Terms of Purchase
General Terms and Conditions of Purchase Updated: 01.01.2020 of C. Cramer, Weberei, Heek-Nienborg, GmbH and Co. KG, Eper Straße 45 – 47, 48619 Heek
§ 1 Applicability
(1) These General Terms and Conditions of Purchase apply exclusively for all legal relationships between the Contractor (hereinafter the Contractor) and C. Cramer Weberei, Heek-Nienborg, GmbH & Co KG (hereinafter: Client).
(2) The Terms and Conditions of Purchase apply in their current version as a framework agreement for future contracts for the sale and/or delivery of movable goods and/or services with the same Contractor, without the Client having to refer to them again in each individual case; the current version of the Terms and Conditions of Purchase is available at [www.ccc-fabrics.com
(3) These Terms and Conditions of Purchase apply exclusively. Deviating, conflicting or supplementary General Terms and Conditions of the Contractor will become a part of any contract only to the extent to which the Client has expressly agreed in text form. The unconditional acceptance of a delivery does not constitute consent.
(4) Individual agreements have priority over these Terms and Conditions of Purchase. However, an agreement concluded in text form or the Client's confirmation in text form shall indicate the content of such agreements.
§ 2 Submission and acceptance of orders
(1) Orders are only valid if they are placed in text form. Verbal and telephone orders are only binding if they are confirmed in text form by the Client.

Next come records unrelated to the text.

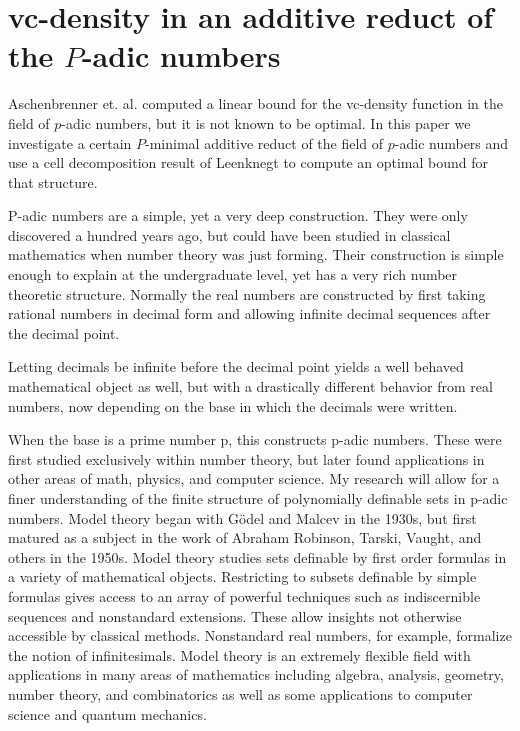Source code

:  
\chapter{vc-density in an additive reduct of the $P$-adic numbers}

  Aschenbrenner et. al. computed a linear bound for the vc-density function in the field of $p$-adic numbers,
  but it is not known to be optimal.
  In this paper we investigate a certain $P$-minimal additive reduct of the field of $p$-adic numbers and
  use a cell decomposition result of Leenknegt to compute an optimal bound for that structure.


P-adic numbers are a simple, yet a very deep construction.
They were only discovered a hundred years ago, but could have been studied in classical mathematics when number theory was just forming.
Their construction is simple enough to explain at the undergraduate level, yet has a very rich number theoretic structure.
Normally the real numbers are constructed by first taking rational numbers in decimal form and allowing infinite decimal sequences after the decimal point.

Letting decimals be infinite before the decimal point yields a well behaved mathematical object as well, but with a drastically different behavior from real numbers, now depending on the base in which the decimals were written.

When the base is a prime number p, this constructs p-adic numbers.
These were first studied exclusively within number theory, but later found applications in other areas of math, physics, and computer science.
My research will allow for a finer understanding of the finite structure of polynomially definable sets in p-adic numbers.
Model theory began with G\"odel and Malcev in the 1930s, but first matured as a subject in the work of Abraham Robinson, Tarski, Vaught, and others in the 1950s.
Model theory studies sets definable by first order formulas in a variety of mathematical objects.
Restricting to subsets definable by simple formulas gives access to an array of powerful techniques such as indiscernible sequences and nonstandard extensions.
These allow insights not otherwise accessible by classical methods.
Nonstandard real numbers, for example, formalize the notion of infinitesimals.
Model theory is an extremely flexible field with applications in many areas of mathematics including algebra, analysis, geometry, number theory, and combinatorics as well as some applications to computer science and quantum mechanics.

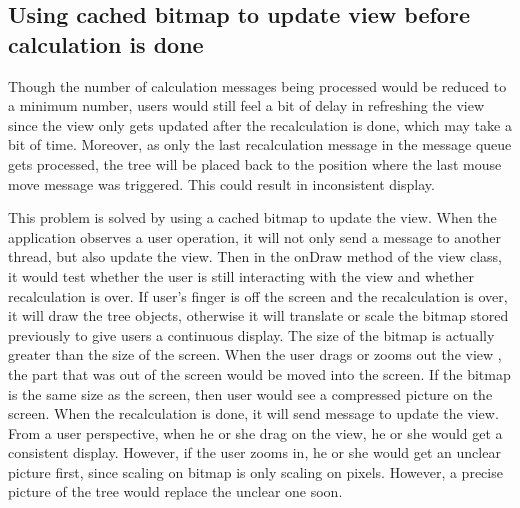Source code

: \documentclass[MSc]{icldt}
\begin{document}
\subsection{Using cached bitmap to update view before calculation is done}
 
 Though the number of calculation messages being processed would be reduced to a minimum number, users would still feel a bit of delay in refreshing the view since the view only gets updated after the recalculation is done, which may take a bit of time. Moreover, as only the last recalculation message in the message queue gets processed, the tree will be placed back to the position where the last mouse move message was triggered. This could result in inconsistent display. 
 
This problem is solved by using a cached bitmap to update the view. When the application observes a user operation, it will not only send a message to another thread, but also update the view. Then in the onDraw method of the view class, it would test whether the user is still interacting with the view and whether recalculation is over. If user's finger is off the screen and the recalculation is over, it will draw the tree objects, otherwise it will translate or scale the bitmap stored previously to give users a continuous display. The size of the bitmap is actually greater than the size of the screen. When the user drags or zooms out the view , the part that was out of the screen would be moved into the screen. If the bitmap is the same size as the screen, then user would see a compressed picture on the screen. 
When the recalculation is done, it will send message to update the view. From a user perspective, when he or she drag on the view, he or she would get a consistent display. However, if the user zooms in, he or she would get an unclear picture first, since scaling on bitmap is only scaling on pixels. However, a precise picture of the tree would replace the unclear one soon. 
\end{document}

(2) The Contractor must immediately notify the Client of obvious errors (e.g. spelling and calculation errors) and/or incomplete orders or missing order documents, for the purpose of correction or completion; otherwise the contract shall not be considered as concluded.
(3) Any change to an order by the Contractor must be confirmed by the Client in written form in order to be binding.
§ 3 Spare parts
The Contractor undertakes to ensure that spare and wear parts are available for every order for a period of 15 years from delivery.

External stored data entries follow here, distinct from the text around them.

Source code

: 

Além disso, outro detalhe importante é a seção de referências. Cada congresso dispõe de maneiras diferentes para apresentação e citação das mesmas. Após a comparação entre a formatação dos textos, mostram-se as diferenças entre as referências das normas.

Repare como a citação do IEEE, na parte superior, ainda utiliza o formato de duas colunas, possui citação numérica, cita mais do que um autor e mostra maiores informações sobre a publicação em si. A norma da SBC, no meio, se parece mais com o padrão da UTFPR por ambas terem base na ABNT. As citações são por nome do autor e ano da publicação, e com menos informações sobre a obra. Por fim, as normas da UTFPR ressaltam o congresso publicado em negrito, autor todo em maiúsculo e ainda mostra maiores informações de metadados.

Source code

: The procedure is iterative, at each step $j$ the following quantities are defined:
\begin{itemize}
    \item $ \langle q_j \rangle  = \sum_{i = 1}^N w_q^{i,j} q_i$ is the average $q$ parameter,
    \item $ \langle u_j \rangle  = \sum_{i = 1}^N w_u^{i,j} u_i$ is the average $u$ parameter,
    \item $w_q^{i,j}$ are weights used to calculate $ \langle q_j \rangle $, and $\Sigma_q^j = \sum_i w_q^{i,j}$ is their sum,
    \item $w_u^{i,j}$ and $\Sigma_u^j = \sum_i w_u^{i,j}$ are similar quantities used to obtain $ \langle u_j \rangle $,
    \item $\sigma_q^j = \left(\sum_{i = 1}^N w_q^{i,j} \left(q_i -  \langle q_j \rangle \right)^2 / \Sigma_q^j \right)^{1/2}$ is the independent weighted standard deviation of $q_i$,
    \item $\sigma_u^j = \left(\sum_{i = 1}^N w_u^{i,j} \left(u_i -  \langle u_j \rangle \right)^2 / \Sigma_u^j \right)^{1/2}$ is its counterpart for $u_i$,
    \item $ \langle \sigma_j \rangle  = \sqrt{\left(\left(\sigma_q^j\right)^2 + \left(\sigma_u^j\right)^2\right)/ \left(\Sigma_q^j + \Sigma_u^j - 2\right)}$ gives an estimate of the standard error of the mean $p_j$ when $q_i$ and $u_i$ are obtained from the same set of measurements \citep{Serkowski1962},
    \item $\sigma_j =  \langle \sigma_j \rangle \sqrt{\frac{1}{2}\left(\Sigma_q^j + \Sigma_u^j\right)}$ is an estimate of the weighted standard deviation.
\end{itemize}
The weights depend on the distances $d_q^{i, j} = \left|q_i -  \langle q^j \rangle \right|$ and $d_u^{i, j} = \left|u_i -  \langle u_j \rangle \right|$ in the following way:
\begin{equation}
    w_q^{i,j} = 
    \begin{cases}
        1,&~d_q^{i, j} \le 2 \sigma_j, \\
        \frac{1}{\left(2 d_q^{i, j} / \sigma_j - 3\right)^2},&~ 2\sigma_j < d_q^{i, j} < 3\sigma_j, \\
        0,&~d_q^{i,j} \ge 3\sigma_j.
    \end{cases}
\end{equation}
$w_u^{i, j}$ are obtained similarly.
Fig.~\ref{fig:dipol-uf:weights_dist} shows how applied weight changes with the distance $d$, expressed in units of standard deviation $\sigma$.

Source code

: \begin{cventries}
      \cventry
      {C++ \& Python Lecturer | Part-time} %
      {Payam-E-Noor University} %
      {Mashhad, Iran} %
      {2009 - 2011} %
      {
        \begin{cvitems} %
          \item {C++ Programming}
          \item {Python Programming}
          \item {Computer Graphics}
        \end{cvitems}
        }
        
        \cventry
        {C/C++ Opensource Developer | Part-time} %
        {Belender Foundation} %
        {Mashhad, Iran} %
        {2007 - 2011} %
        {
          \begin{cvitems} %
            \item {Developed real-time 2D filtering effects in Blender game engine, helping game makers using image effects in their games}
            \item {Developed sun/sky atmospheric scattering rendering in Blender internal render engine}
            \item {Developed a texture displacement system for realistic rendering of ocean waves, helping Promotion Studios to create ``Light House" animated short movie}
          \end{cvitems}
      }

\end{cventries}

§ 4 Transport and delivery
(1) Unless otherwise agreed in individual cases, deliveries shall be "free domicile" (DAP destination according to INCOTERMS 2020) to the destination specified by the Client.
(2) Every delivery must be accompanied by a delivery note, on which the Client's complete order number, a sufficient description of the delivered goods and the other identification details specified by the Client on the order must be listed.

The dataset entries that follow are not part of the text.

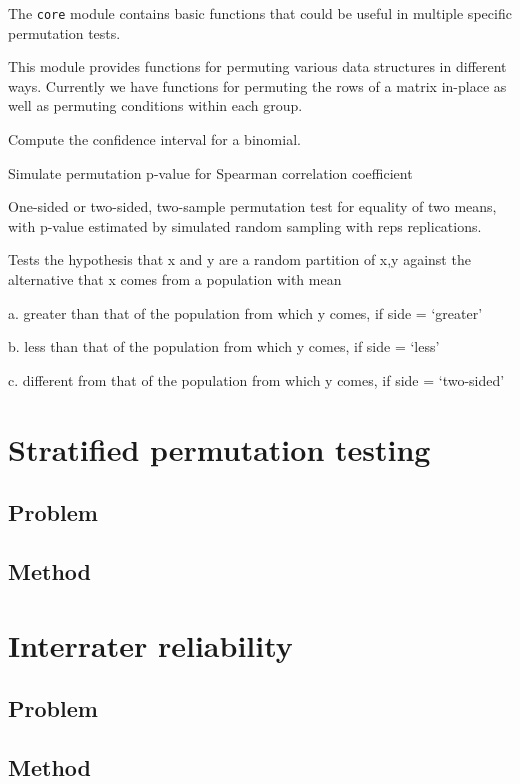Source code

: The \texttt{core} module contains basic functions that could be useful in
multiple specific permutation tests.  

This module provides functions for permuting various data structures in
different ways.  Currently we have functions for permuting the rows of
a matrix in-place as well as permuting conditions within each group.


Compute the confidence interval for a binomial.


Simulate permutation p-value for Spearman correlation coefficient


One-sided or two-sided, two-sample permutation test for equality of two means,
with p-value estimated by simulated random sampling with reps replications.

Tests the hypothesis that x and y are a random partition of x,y against the
alternative that x comes from a population with mean

a. greater than that of the population from which y comes, if side = ‘greater’

b. less than that of the population from which y comes, if side = ‘less’

c. different from that of the population from which y comes, if side = ‘two-sided’

\section{Stratified permutation testing}

\subsection{Problem}

\subsection{Method}

\section{\label{sec:irr}Interrater reliability}

\subsection{Problem}

\cite{davies1982measuring, mchugh2012interrater}

\subsection{Method}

(3) Unless otherwise specified by the Client, postal items shall be sent to the Client's address in HeekNienborg. Any requirements of the Client regarding the carrier to be commissioned must be observed. Additional expenses incurred due to non-compliance with this regulation shall be borne by the Contractor.
(4) The risk of accidental loss and accidental deterioration of the goods transfers to the Client upon handover at the place of performance. Insofar as acceptance has been agreed, this shall be decisive for the transfer of risk.
§ 5 Delivery time, delay, contractual penalty
(1) The binding delivery date specified in the order shall be understood as the date of delivery of the ordered goods at the prescribed delivery location (destination address).
(2) Before the agreed delivery time, partial deliveries or deliveries may only be made with the Client's prior written consent. If the Contractor does not perform its services at all or not within the agreed delivery period, or if it is in default, the rights of the Client—in particular for withdrawal and compensation for damages—shall be governed by statutory provisions.
(3) If the Contractor is wholly or partially in arrears with a delivery, the Client shall be entitled to a contractual penalty for each day of late delivery in the amount of 0.2% of the agreed remuneration for the delayed delivery, up to a maximum of 5% of this remuneration. The Client is entitled to demand this contractual penalty in addition to performance; the assertion of further damages remains unaffected. The contractual penalty claim may be asserted up to the time of payment of the agreed remuneration for the delayed delivery.
(4) The Contractor is obligated to immediately inform the Client in writing of circumstances of which the Contractor could be aware, which may cause a delay in delivery. Even in such cases, the delay remains the responsibility of the Contractor.
§ 6 Interruptions of operations
(1) For the duration of operational disruptions caused by force majeure or other unforeseeable circumstances for which the Client is not responsible, the Client shall be released from the obligation to receive the ordered goods.
(2) Cases of force majeure include in particular: interruptions to work as a result of strikes, war, fire, floods and similar cases that significantly disrupt or shut down the Client's operations.
§ 7 Information obligations, subcontractors
(1) The Contractor must inform the Client at an early stage by written notice of changes in manufacturing processes, changes in materials or supplier parts for products or services, relocation of production sites, as well as changes in processes or equipment for checking the parts or other quality assurance measures. The Client shall be entitled to check to the extent necessary whether the changes could have an adverse effect on the delivery item. Upon request, the Contractor shall provide the necessary documents and enable audits to the extent required.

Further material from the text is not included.